[[ Data under study, beginning ]]
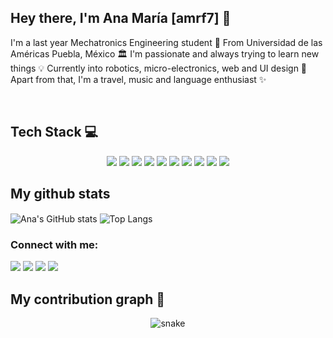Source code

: ## Hey there, I'm Ana María [amrf7] 👋

I'm a last year Mechatronics Engineering student 🦾 From Universidad de las Américas Puebla, México 🏛 I'm passionate and always trying to learn new things 💡 Currently into robotics, micro-electronics, web and UI design 🤖 Apart from that, I'm a travel, music and language enthusiast ✨

<br />

## Tech Stack 💻
<p align="center">
 <img src="https://img.shields.io/badge/C-00599C?style=flat-square&logo=c&logoColor=white"/>
<img src="https://img.shields.io/badge/-java-E34A86?style=flat-square&logo=java"/>
<img src="https://img.shields.io/badge/-C++-00599C?style=flat-square&logo=c"/>
<img src="https://img.shields.io/badge/-HTML5-E34F26?style=flat-square&logo=html5&logoColor=white"/>
<img src="https://img.shields.io/badge/-CSS3-1572B6?style=flat-square&logo=css3"/>
<img src="https://img.shields.io/badge/-Bootstrap-563D7C?style=flat-square&logo=bootstrap"/>
<img src="https://img.shields.io/badge/Python-black?style=flat-square&logo=python"/>
<img src="https://img.shields.io/badge/-JavaScript-black?style=flat-square&logo=javascript"/>
<img src="https://img.shields.io/badge/-Git-black?style=flat-square&logo=git"/>
<img src="https://img.shields.io/badge/-GitHub-black?style=flat-square&logo=github"/>
</p>

## My github stats

<a align="center">
<img align="center" alt="Ana's GitHub stats" src="https://github-readme-stats.vercel.app/api?username=amrf7&show_icons=true&theme=material-palenight" />
<img align="center" alt="Top Langs" src="https://github-readme-stats.vercel.app/api/top-langs/?username=amrf7&layout=compact&theme=material-palenight" />

</a>

<br />

### Connect with me: 

<img src="https://img.shields.io/badge/Linkedin-0e76a8?style=flat-square&logo=Linkedin&logoColor=white"/>
<img src="https://img.shields.io/badge/Spotify-1DB954?style=flat-square&logo=Spotify&logoColor=white"/>
<img src="https://img.shields.io/badge/Instagram-E1306C?style=flat-square&logo=Instagram&logoColor=white"/>
<img src="https://img.shields.io/badge/Mail-DB4437?style=flat-square&logo=gmail&logoColor=white&link=e-mailto:ana.ruizfz@udlap.mx"/>                   

<br />

## My contribution graph 🐍

<p align="center">
  <img src="https://github.com/amrf7/amrf7/raw/output/github-contribution-grid-snake.svg" alt="snake"></center>
</p>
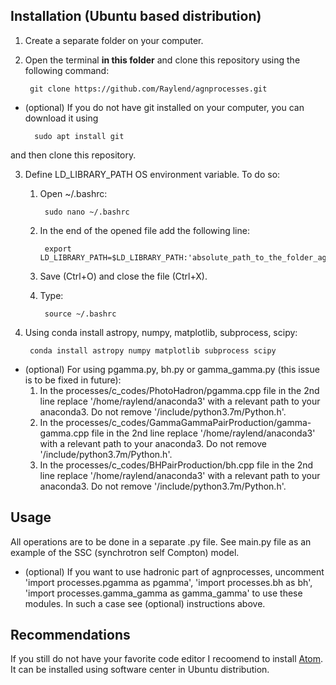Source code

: ## Installation (Ubuntu based distribution)
1. Create a separate folder on your computer.
2. Open the terminal **in this folder** and clone this repository using the following command:

        git clone https://github.com/Raylend/agnprocesses.git
        
* (optional) If you do not have git installed on your computer, you can download it using

        sudo apt install git
        
and then clone this repository.
        
3. Define LD_LIBRARY_PATH OS environment variable. To do so:

    1. Open ~/.bashrc:
     
            sudo nano ~/.bashrc
            
    2. In the end of the opened file add the following line:
    
            export LD_LIBRARY_PATH=$LD_LIBRARY_PATH:'absolute_path_to_the_folder_agnprocesses/bin/shared'
            
    3. Save (Ctrl+O) and close the file (Ctrl+X).
    4. Type:
            
            source ~/.bashrc
            
4. Using conda install astropy, numpy, matplotlib, subprocess, scipy:

        conda install astropy numpy matplotlib subprocess scipy
        
* (optional) For using pgamma.py, bh.py or gamma_gamma.py (this issue is to be fixed in future):
    1. In the processes/c_codes/PhotoHadron/pgamma.cpp file in the 2nd line replace '/home/raylend/anaconda3' with a relevant path to your anaconda3. Do not remove '/include/python3.7m/Python.h'.
    2. In the processes/c_codes/GammaGammaPairProduction/gamma-gamma.cpp file in the 2nd line replace '/home/raylend/anaconda3' with a relevant path to your anaconda3. Do not remove '/include/python3.7m/Python.h'.
    3. In the processes/c_codes/BHPairProduction/bh.cpp file in the 2nd line replace '/home/raylend/anaconda3' with a relevant path to your anaconda3. Do not remove '/include/python3.7m/Python.h'.
    
## Usage
All operations are to be done in a separate .py file. See main.py file as an example of the SSC (synchrotron self Compton) model.

* (optional) If you want to use hadronic part of agnprocesses, uncomment 'import processes.pgamma as pgamma', 'import processes.bh as bh', 'import processes.gamma_gamma as gamma_gamma' to use these modules. In such a case see (optional) instructions above.

## Recommendations
If you still do not have your favorite code editor I recoomend to install [Atom](https://atom.io/). It can be installed using software center in Ubuntu distribution.
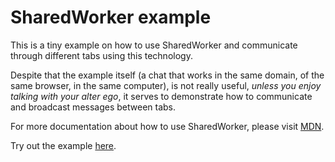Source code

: SharedWorker example
====================

This is a tiny example on how to use SharedWorker and communicate through different tabs using this technology.

Despite that the example itself (a chat that works in the same domain, of the same browser, in the same computer), is not really useful, _unless you enjoy talking with your alter ego_, it serves to demonstrate how to communicate and broadcast messages between tabs.

For more documentation about how to use SharedWorker, please visit [MDN](https://developer.mozilla.org/en-US/docs/Web/API/SharedWorker).

Try out the example [here](http://arcturus.github.io/sharedworker_chat/).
[[ Data under study, end ]]
→ **Your goal**
Every line of the entries that includes "align" must be copied into the answer.

→ **Finished exercise**
<p align="center">
<a align="center">
<img align="center" alt="Ana's GitHub stats" src="https://github-readme-stats.vercel.app/api?username=amrf7&show_icons=true&theme=material-palenight" />
<img align="center" alt="Top Langs" src="https://github-readme-stats.vercel.app/api/top-langs/?username=amrf7&layout=compact&theme=material-palenight" />
<p align="center">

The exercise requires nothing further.